Stored data entries
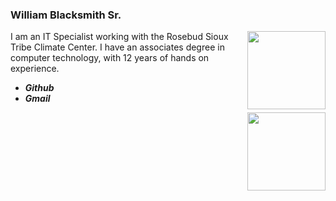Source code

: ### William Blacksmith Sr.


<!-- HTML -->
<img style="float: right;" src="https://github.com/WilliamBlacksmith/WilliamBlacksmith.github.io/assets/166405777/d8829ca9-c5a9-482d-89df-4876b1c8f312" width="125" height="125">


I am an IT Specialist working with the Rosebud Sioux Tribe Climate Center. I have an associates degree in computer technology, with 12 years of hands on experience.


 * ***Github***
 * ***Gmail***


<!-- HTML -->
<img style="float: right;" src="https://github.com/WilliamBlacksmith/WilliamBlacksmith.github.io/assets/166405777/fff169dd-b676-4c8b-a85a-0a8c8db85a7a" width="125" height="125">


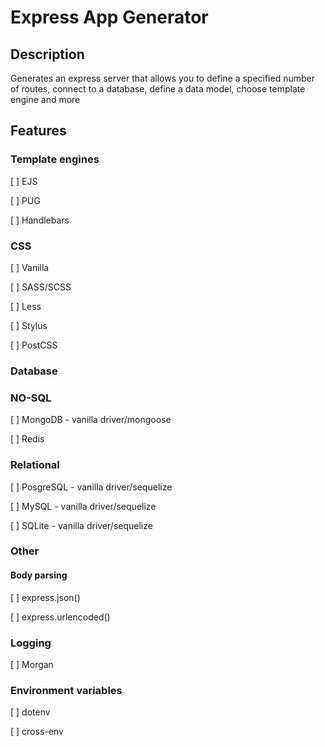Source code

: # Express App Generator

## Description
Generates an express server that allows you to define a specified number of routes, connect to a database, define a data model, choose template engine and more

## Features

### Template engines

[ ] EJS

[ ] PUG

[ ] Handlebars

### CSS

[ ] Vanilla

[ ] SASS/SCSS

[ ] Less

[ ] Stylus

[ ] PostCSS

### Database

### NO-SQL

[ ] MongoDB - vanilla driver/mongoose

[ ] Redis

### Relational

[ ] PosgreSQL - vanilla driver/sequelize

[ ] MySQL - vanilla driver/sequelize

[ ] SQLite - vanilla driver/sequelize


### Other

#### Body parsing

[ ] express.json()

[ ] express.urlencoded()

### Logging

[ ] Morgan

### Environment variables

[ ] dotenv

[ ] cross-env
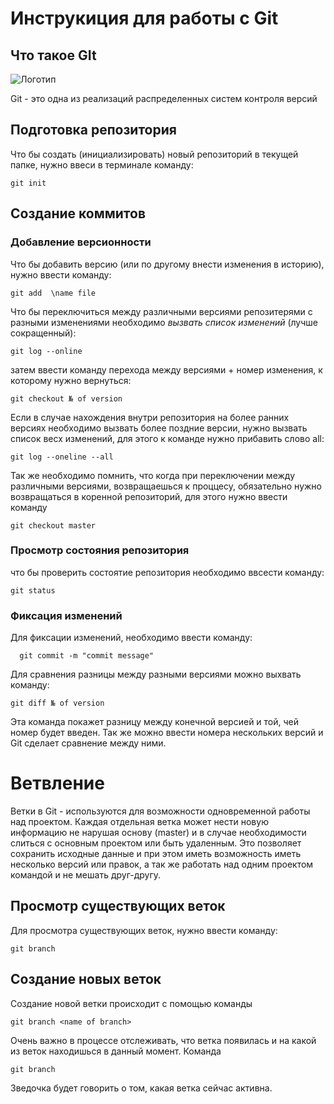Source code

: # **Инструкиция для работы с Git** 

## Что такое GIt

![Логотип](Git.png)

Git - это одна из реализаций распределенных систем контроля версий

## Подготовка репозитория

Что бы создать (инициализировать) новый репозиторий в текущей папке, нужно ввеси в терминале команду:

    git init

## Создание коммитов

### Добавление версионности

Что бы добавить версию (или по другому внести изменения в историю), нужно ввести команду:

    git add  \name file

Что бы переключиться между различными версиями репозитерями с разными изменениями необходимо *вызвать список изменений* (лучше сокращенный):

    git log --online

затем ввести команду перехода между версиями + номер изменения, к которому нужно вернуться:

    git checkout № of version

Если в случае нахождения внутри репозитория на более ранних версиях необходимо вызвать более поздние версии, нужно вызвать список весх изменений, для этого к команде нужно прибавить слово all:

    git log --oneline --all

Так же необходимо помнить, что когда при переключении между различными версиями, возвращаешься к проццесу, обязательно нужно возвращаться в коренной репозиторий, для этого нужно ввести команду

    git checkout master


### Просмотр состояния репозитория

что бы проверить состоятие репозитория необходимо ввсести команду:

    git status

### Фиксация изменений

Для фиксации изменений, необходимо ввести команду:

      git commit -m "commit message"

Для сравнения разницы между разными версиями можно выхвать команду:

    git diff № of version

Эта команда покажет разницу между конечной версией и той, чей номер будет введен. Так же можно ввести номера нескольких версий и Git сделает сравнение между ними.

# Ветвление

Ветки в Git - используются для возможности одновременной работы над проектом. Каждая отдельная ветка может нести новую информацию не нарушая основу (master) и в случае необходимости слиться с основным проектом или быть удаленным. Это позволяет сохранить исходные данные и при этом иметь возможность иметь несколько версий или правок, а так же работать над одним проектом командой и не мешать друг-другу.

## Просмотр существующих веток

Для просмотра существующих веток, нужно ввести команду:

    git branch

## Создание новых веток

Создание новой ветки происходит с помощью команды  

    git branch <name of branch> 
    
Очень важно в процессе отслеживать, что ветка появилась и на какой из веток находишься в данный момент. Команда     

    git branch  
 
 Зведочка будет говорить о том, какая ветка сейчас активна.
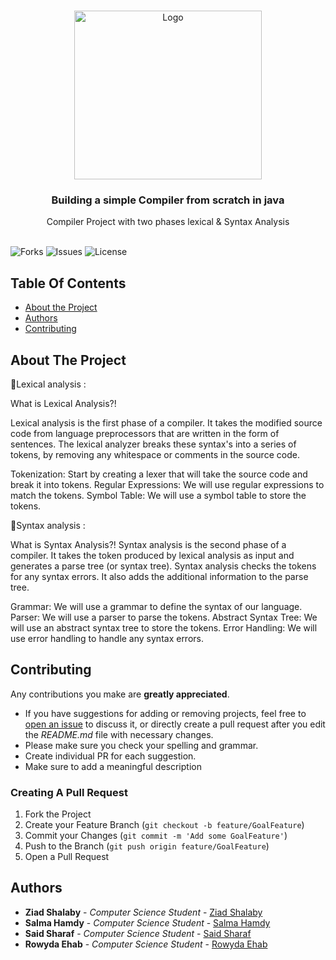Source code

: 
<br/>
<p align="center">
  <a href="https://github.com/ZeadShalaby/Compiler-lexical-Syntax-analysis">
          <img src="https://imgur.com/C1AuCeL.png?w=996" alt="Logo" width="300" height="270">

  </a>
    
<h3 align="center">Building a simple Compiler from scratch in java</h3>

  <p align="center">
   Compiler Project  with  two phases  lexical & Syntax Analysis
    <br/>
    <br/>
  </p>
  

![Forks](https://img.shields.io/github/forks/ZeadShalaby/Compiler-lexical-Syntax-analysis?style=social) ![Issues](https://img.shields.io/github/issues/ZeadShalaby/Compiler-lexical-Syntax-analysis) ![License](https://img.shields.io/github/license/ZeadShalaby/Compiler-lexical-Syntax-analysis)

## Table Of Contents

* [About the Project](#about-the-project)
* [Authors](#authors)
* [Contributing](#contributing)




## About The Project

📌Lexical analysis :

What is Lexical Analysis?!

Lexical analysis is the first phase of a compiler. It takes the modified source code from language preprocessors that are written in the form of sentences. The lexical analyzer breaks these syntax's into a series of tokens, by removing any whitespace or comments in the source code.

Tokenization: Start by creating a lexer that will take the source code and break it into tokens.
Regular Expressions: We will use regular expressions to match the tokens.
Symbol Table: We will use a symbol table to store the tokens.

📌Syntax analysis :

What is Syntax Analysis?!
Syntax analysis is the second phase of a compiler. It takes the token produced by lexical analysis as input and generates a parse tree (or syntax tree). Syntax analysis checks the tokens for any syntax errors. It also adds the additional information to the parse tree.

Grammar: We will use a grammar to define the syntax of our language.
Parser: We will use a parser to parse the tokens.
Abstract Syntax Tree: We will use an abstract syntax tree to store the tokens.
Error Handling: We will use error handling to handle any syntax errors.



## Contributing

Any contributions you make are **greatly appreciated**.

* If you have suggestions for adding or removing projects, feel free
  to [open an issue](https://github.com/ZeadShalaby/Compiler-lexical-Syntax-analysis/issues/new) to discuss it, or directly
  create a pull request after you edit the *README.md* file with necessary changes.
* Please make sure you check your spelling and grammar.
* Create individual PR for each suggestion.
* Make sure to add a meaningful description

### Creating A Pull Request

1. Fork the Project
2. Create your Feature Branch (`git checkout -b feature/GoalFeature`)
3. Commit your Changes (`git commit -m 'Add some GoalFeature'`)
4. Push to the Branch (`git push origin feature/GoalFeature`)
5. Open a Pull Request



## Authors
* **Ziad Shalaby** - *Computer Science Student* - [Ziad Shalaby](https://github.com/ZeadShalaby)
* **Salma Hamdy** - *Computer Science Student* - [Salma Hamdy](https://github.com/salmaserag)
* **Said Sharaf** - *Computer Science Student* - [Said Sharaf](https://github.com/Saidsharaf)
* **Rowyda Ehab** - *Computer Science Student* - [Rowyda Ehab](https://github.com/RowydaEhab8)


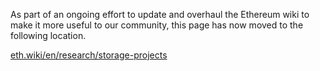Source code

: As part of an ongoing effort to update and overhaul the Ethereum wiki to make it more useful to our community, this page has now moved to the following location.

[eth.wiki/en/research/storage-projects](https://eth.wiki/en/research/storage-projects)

[What to do]
Leave the pictures out and reproduce every record above exactly.

[Result of the task]
Source code

: ### William Blacksmith Sr.


<!-- HTML -->
<img style="float: right;" src="https://github.com/WilliamBlacksmith/WilliamBlacksmith.github.io/assets/166405777/d8829ca9-c5a9-482d-89df-4876b1c8f312" width="125" height="125">


I am an IT Specialist working with the Rosebud Sioux Tribe Climate Center. I have an associates degree in computer technology, with 12 years of hands on experience.


 * ***Github***
 * ***Gmail***


<!-- HTML -->
<img style="float: right;" src="https://github.com/WilliamBlacksmith/WilliamBlacksmith.github.io/assets/166405777/fff169dd-b676-4c8b-a85a-0a8c8db85a7a" width="125" height="125">


Source code

: # Express App Generator

## Description
Generates an express server that allows you to define a specified number of routes, connect to a database, define a data model, choose template engine and more

## Features

### Template engines

[ ] EJS

[ ] PUG

[ ] Handlebars

### CSS

[ ] Vanilla

[ ] SASS/SCSS

[ ] Less

[ ] Stylus

[ ] PostCSS

### Database

### NO-SQL

[ ] MongoDB - vanilla driver/mongoose

[ ] Redis

### Relational

[ ] PosgreSQL - vanilla driver/sequelize

[ ] MySQL - vanilla driver/sequelize

[ ] SQLite - vanilla driver/sequelize


### Other

#### Body parsing

[ ] express.json()

[ ] express.urlencoded()

### Logging

[ ] Morgan

### Environment variables

[ ] dotenv

[ ] cross-env
Source code

: # **Инструкиция для работы с Git** 

## Что такое GIt

![Логотип](Git.png)

Git - это одна из реализаций распределенных систем контроля версий

## Подготовка репозитория

Что бы создать (инициализировать) новый репозиторий в текущей папке, нужно ввеси в терминале команду:

    git init

## Создание коммитов

### Добавление версионности

Что бы добавить версию (или по другому внести изменения в историю), нужно ввести команду:

    git add  \name file

Что бы переключиться между различными версиями репозитерями с разными изменениями необходимо *вызвать список изменений* (лучше сокращенный):

    git log --online

затем ввести команду перехода между версиями + номер изменения, к которому нужно вернуться:

    git checkout № of version

Если в случае нахождения внутри репозитория на более ранних версиях необходимо вызвать более поздние версии, нужно вызвать список весх изменений, для этого к команде нужно прибавить слово all:

    git log --oneline --all

Так же необходимо помнить, что когда при переключении между различными версиями, возвращаешься к проццесу, обязательно нужно возвращаться в коренной репозиторий, для этого нужно ввести команду

    git checkout master


### Просмотр состояния репозитория

что бы проверить состоятие репозитория необходимо ввсести команду:

    git status

### Фиксация изменений

Для фиксации изменений, необходимо ввести команду:

      git commit -m "commit message"

Для сравнения разницы между разными версиями можно выхвать команду:

    git diff № of version

Эта команда покажет разницу между конечной версией и той, чей номер будет введен. Так же можно ввести номера нескольких версий и Git сделает сравнение между ними.

# Ветвление

Ветки в Git - используются для возможности одновременной работы над проектом. Каждая отдельная ветка может нести новую информацию не нарушая основу (master) и в случае необходимости слиться с основным проектом или быть удаленным. Это позволяет сохранить исходные данные и при этом иметь возможность иметь несколько версий или правок, а так же работать над одним проектом командой и не мешать друг-другу.

## Просмотр существующих веток

Для просмотра существующих веток, нужно ввести команду:

    git branch

## Создание новых веток

Создание новой ветки происходит с помощью команды  

    git branch <name of branch> 
    
Очень важно в процессе отслеживать, что ветка появилась и на какой из веток находишься в данный момент. Команда     

    git branch  
 
 Зведочка будет говорить о том, какая ветка сейчас активна.
Source code

: 
<br/>
<p align="center">
  <a href="https://github.com/ZeadShalaby/Compiler-lexical-Syntax-analysis">
          <img src="https://imgur.com/C1AuCeL.png?w=996" alt="Logo" width="300" height="270">

  </a>
    
<h3 align="center">Building a simple Compiler from scratch in java</h3>

  <p align="center">
   Compiler Project  with  two phases  lexical & Syntax Analysis
    <br/>
    <br/>
  </p>
  

![Forks](https://img.shields.io/github/forks/ZeadShalaby/Compiler-lexical-Syntax-analysis?style=social) ![Issues](https://img.shields.io/github/issues/ZeadShalaby/Compiler-lexical-Syntax-analysis) ![License](https://img.shields.io/github/license/ZeadShalaby/Compiler-lexical-Syntax-analysis)

## Table Of Contents

* [About the Project](#about-the-project)
* [Authors](#authors)
* [Contributing](#contributing)




## About The Project

📌Lexical analysis :

What is Lexical Analysis?!

Lexical analysis is the first phase of a compiler. It takes the modified source code from language preprocessors that are written in the form of sentences. The lexical analyzer breaks these syntax's into a series of tokens, by removing any whitespace or comments in the source code.

Tokenization: Start by creating a lexer that will take the source code and break it into tokens.
Regular Expressions: We will use regular expressions to match the tokens.
Symbol Table: We will use a symbol table to store the tokens.

📌Syntax analysis :

What is Syntax Analysis?!
Syntax analysis is the second phase of a compiler. It takes the token produced by lexical analysis as input and generates a parse tree (or syntax tree). Syntax analysis checks the tokens for any syntax errors. It also adds the additional information to the parse tree.

Grammar: We will use a grammar to define the syntax of our language.
Parser: We will use a parser to parse the tokens.
Abstract Syntax Tree: We will use an abstract syntax tree to store the tokens.
Error Handling: We will use error handling to handle any syntax errors.



## Contributing

Any contributions you make are **greatly appreciated**.

* If you have suggestions for adding or removing projects, feel free
  to [open an issue](https://github.com/ZeadShalaby/Compiler-lexical-Syntax-analysis/issues/new) to discuss it, or directly
  create a pull request after you edit the *README.md* file with necessary changes.
* Please make sure you check your spelling and grammar.
* Create individual PR for each suggestion.
* Make sure to add a meaningful description

### Creating A Pull Request

1. Fork the Project
2. Create your Feature Branch (`git checkout -b feature/GoalFeature`)
3. Commit your Changes (`git commit -m 'Add some GoalFeature'`)
4. Push to the Branch (`git push origin feature/GoalFeature`)
5. Open a Pull Request



## Authors
* **Ziad Shalaby** - *Computer Science Student* - [Ziad Shalaby](https://github.com/ZeadShalaby)
* **Salma Hamdy** - *Computer Science Student* - [Salma Hamdy](https://github.com/salmaserag)
* **Said Sharaf** - *Computer Science Student* - [Said Sharaf](https://github.com/Saidsharaf)
* **Rowyda Ehab** - *Computer Science Student* - [Rowyda Ehab](https://github.com/RowydaEhab8)


Source code

: As part of an ongoing effort to update and overhaul the Ethereum wiki to make it more useful to our community, this page has now moved to the following location.

[eth.wiki/en/research/storage-projects](https://eth.wiki/en/research/storage-projects)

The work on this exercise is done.